Context switches in Guest OS

  • 1.  Context switches in Guest OS

    Posted Oct 29, 2008 01:36 AM

    Hi all,

    I had questions related to context switches on a guest OS in a virtualized environment. Here is my understanding:

    When the guest OS wishes to do a context switch, the interrupt (probably timer interrupt is intercepted by the VMM and the VMM creates the exception frame before forwarding the interrupt to the guest OS. Is my understanding correct?

    Now, when the guest OS needs to schedule a new process (thread), is this also intercepted by the VMM which in turn restores the context of the next thread to be scheduled on the processor ?

    Finally, I would be grateful if someone could point me to a detailed description of context switches on guest OSes highlighting the details of involvement of VMM in this regard

    Thank you all for your time

    -SC



  • 2.  RE: Context switches in Guest OS

    Posted Oct 29, 2008 02:43 AM

    Unless you are talking about a paravirtualized system, you need to consider actions at a finer granularity.

    Yes, if a guest process/thread exhausts its quantum, there will probably be a virtual timer interrupt to initiate the context switch. However, there isn't necessarily a correlation between physical timer interrupts and virtual timer interrupts.

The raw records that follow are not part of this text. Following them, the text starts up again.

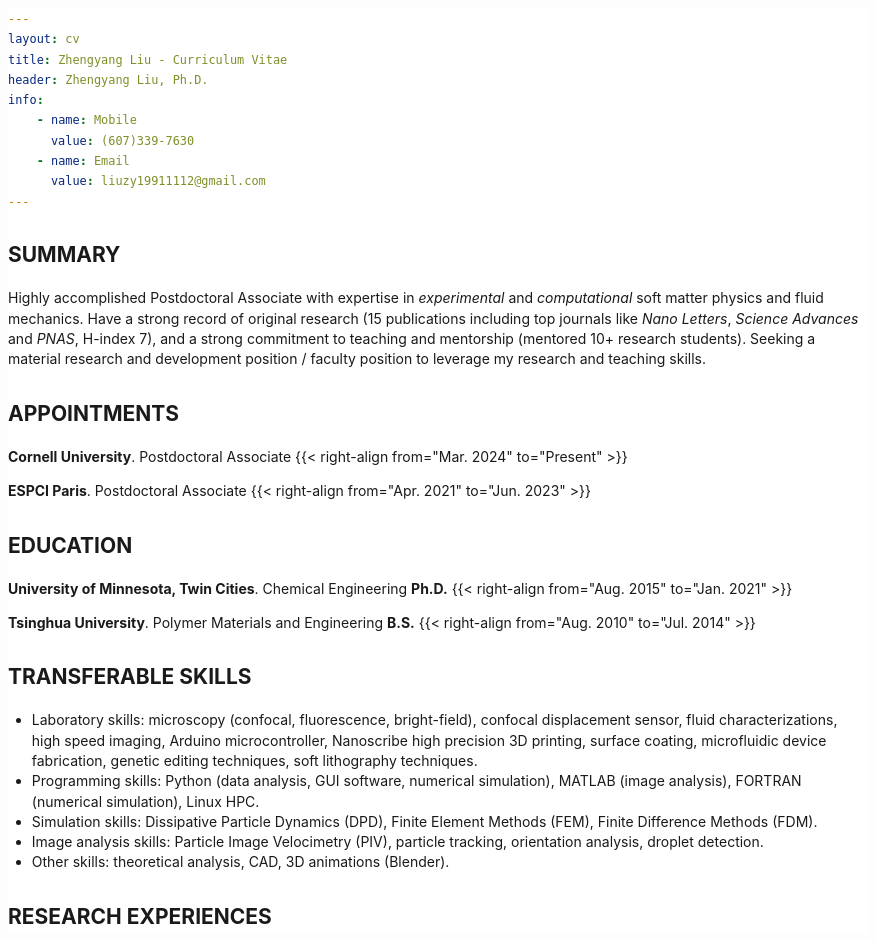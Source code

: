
 ```yaml
---
layout: cv
title: Zhengyang Liu - Curriculum Vitae
header: Zhengyang Liu, Ph.D.
info:
    - name: Mobile
      value: (607)339-7630
    - name: Email
      value: liuzy19911112@gmail.com
---
```


## SUMMARY

Highly accomplished Postdoctoral Associate with expertise in _experimental_ and _computational_ soft matter physics and fluid mechanics. Have a strong record of original research (15 publications including top journals like *Nano Letters*, *Science Advances* and *PNAS*, H-index 7), and a strong commitment to teaching and mentorship (mentored 10+ research students). Seeking a material research and development position / faculty position to leverage my research and teaching skills.

## APPOINTMENTS

__Cornell University__. Postdoctoral Associate {{< right-align from="Mar. 2024" to="Present" >}}

__ESPCI Paris__. Postdoctoral Associate {{< right-align from="Apr. 2021" to="Jun. 2023" >}}

## EDUCATION

__University of Minnesota, Twin Cities__.  Chemical Engineering **Ph.D.** {{< right-align from="Aug. 2015" to="Jan. 2021" >}}

__Tsinghua University__.   Polymer Materials and Engineering **B.S.** {{< right-align from="Aug. 2010" to="Jul. 2014" >}}

## TRANSFERABLE SKILLS

* Laboratory skills: microscopy (confocal, fluorescence, bright-field), confocal displacement sensor, fluid characterizations, high speed imaging, Arduino microcontroller, Nanoscribe high precision 3D printing, surface coating, microfluidic device fabrication, genetic editing techniques, soft lithography techniques.
* Programming skills: Python (data analysis, GUI software, numerical simulation), MATLAB (image analysis), FORTRAN (numerical simulation), Linux HPC.
* Simulation skills: Dissipative Particle Dynamics (DPD), Finite Element Methods (FEM), Finite Difference Methods (FDM).
* Image analysis skills: Particle Image Velocimetry (PIV), particle tracking, orientation analysis, droplet detection.
* Other skills: theoretical analysis, CAD, 3D animations (Blender).

## RESEARCH EXPERIENCES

The VMM must arrange to somehow regain control from the guest when the virtual timer interrupt is delivered, but there are a few options for accomplishing that, and only one of those options is to program a physical timer. Ultimately, the virtual timer device is responsible for notifying the VMM that it has an event to deliver.

    When the virtual timer interrupt is delivered, the VMM must arrange for the guest to vector through its appropriate IDT entry. In a binary translation system, the VMM does construct the exception frame. However, with VT or AMD-V, the VMM simply injects the virtual interrupt into the guest and lets the hardware construct the exception frame. From there, the guest OS continues execution in the timer interrupt handler, doing whatever guest OSes do. A context switch is a heavyweight operation, and the VMM may become involved at multiple points. In a binary translation system, the VMM is involved in making and dispatching translations of the ring 0 code that constitutes the guest OS context switch routine. With VT or AMD-V, the guest OS may be allowed to perform most, if not all, of the context switch code natively. VT requires that the VMM construct shadow page tables, so the VMM must intercept any guest OS modifications of CR3, and load the guest's CR3 with an appropriate shadow value instead. However, with AMD-V and RVI, the VMM maintains a nested page table to map guest physical addresses to host physical addresses in much the same way that the regular page table maps guest linear addresses to guest physical addresses. The composition of these page tables is used directly by hardware to map guest linear addresses to host physical addresses. There is no need for shadow page tables, so guest modifications of CR3 don't have to be intercepted.

    In short, the guest OS actually restores the context of the next process/thread to be scheduled on the virtual processor. The VMM may have to become involved at various points to properly virtualize this new context, but the VMM has no need to understand what constitutes a guest process/thread or how to perform a context switch.



  • 3.  RE: Context switches in Guest OS

    Posted Oct 29, 2008 02:51 AM

    Thanks for the detailed description. I understand that the guest OS runs the scheduling algorithm and decides on which context to be restored next, in short, is responsible for performing the actual context switch. However, I was wanting to modufy the exception frame or the context generated on a context switch and store some additional information along with the machine state of the thread.

    Secondly, when the OS schedules a new context to run on the machine, I was wanting to extract some information out of the context before the thread is allowed to run.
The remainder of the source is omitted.